Data items
....................

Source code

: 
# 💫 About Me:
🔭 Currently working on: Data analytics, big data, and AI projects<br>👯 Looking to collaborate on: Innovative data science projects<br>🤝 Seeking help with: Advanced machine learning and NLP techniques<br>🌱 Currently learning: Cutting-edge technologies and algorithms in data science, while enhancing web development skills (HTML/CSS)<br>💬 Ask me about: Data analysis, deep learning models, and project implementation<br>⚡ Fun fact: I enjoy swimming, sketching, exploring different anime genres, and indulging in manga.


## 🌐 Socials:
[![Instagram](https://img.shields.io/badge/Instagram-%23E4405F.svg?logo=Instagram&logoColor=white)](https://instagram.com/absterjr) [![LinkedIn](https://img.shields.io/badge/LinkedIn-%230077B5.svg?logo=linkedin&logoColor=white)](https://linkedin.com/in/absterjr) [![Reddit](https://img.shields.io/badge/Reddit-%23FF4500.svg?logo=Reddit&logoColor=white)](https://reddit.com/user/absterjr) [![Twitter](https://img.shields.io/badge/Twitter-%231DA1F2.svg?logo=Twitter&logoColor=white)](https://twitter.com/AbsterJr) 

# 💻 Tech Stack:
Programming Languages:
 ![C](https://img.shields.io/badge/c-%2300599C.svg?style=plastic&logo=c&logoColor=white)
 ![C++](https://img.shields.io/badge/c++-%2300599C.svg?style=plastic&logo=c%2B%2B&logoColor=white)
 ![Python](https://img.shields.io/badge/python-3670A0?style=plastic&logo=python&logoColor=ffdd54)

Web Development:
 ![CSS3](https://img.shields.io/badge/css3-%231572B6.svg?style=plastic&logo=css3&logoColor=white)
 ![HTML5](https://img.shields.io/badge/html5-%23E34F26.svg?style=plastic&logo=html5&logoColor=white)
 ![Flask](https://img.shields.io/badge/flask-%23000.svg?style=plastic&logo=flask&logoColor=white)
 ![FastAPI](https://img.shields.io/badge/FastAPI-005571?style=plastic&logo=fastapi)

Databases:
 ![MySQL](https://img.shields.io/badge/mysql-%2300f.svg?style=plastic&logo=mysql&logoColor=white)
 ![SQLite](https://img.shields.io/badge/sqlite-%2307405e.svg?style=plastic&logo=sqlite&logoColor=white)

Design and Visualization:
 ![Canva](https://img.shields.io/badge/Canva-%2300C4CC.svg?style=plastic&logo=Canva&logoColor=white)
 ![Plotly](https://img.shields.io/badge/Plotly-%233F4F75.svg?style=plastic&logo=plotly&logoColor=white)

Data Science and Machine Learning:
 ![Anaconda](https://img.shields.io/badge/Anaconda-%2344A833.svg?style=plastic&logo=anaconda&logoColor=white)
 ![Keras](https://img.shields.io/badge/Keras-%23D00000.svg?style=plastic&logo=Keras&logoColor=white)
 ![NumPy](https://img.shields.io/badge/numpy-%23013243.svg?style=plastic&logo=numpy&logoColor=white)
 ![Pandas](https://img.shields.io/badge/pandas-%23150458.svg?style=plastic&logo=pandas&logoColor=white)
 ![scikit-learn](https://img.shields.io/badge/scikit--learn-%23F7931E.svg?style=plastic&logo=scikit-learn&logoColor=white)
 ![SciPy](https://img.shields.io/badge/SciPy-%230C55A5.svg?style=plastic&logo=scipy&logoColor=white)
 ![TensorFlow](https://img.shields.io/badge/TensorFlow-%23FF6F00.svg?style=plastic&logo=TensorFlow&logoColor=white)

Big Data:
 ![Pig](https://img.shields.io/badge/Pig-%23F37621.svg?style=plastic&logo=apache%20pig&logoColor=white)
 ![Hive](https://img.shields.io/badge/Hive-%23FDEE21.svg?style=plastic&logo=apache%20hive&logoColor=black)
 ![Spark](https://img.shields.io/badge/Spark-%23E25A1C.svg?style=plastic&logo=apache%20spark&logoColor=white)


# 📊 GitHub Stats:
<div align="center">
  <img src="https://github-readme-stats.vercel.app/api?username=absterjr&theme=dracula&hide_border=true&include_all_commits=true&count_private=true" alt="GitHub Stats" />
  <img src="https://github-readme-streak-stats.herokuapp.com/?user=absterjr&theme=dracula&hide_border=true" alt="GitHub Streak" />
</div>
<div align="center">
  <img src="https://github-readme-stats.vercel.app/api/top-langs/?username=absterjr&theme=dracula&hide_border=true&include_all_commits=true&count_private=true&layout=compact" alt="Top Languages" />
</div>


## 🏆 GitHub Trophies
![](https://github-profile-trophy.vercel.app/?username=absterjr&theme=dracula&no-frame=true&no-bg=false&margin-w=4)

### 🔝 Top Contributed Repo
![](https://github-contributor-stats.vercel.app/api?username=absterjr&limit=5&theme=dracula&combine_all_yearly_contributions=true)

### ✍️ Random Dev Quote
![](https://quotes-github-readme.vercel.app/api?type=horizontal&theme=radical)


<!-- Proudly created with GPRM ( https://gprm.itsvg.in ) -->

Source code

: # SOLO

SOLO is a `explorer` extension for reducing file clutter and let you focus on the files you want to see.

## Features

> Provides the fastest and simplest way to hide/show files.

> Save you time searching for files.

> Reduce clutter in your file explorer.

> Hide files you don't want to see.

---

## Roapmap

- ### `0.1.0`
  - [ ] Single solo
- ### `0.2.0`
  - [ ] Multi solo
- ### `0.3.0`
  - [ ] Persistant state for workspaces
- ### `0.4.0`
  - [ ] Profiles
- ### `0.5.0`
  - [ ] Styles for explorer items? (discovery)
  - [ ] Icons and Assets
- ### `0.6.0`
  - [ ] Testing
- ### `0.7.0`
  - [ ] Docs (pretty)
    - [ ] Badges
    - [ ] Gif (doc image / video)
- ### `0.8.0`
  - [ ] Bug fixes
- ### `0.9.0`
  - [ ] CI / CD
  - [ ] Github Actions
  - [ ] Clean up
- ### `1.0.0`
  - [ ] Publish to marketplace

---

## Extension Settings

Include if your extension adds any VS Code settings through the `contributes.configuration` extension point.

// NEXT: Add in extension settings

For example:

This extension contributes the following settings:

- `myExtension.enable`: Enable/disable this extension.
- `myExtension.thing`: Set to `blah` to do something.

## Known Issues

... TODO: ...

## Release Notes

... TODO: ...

....................

▸ **EXERCISE GOAL**:
Find the lines in the records that contain the word "dracula", then copy every one of them.

▸ **SOLVED EXERCISE**:
  <img src="https://github-readme-stats.vercel.app/api?username=absterjr&theme=dracula&hide_border=true&include_all_commits=true&count_private=true" alt="GitHub Stats" />
  <img src="https://github-readme-streak-stats.herokuapp.com/?user=absterjr&theme=dracula&hide_border=true" alt="GitHub Streak" />
  <img src="https://github-readme-stats.vercel.app/api/top-langs/?username=absterjr&theme=dracula&hide_border=true&include_all_commits=true&count_private=true&layout=compact" alt="Top Languages" />
![](https://github-profile-trophy.vercel.app/?username=absterjr&theme=dracula&no-frame=true&no-bg=false&margin-w=4)
![](https://github-contributor-stats.vercel.app/api?username=absterjr&limit=5&theme=dracula&combine_all_yearly_contributions=true)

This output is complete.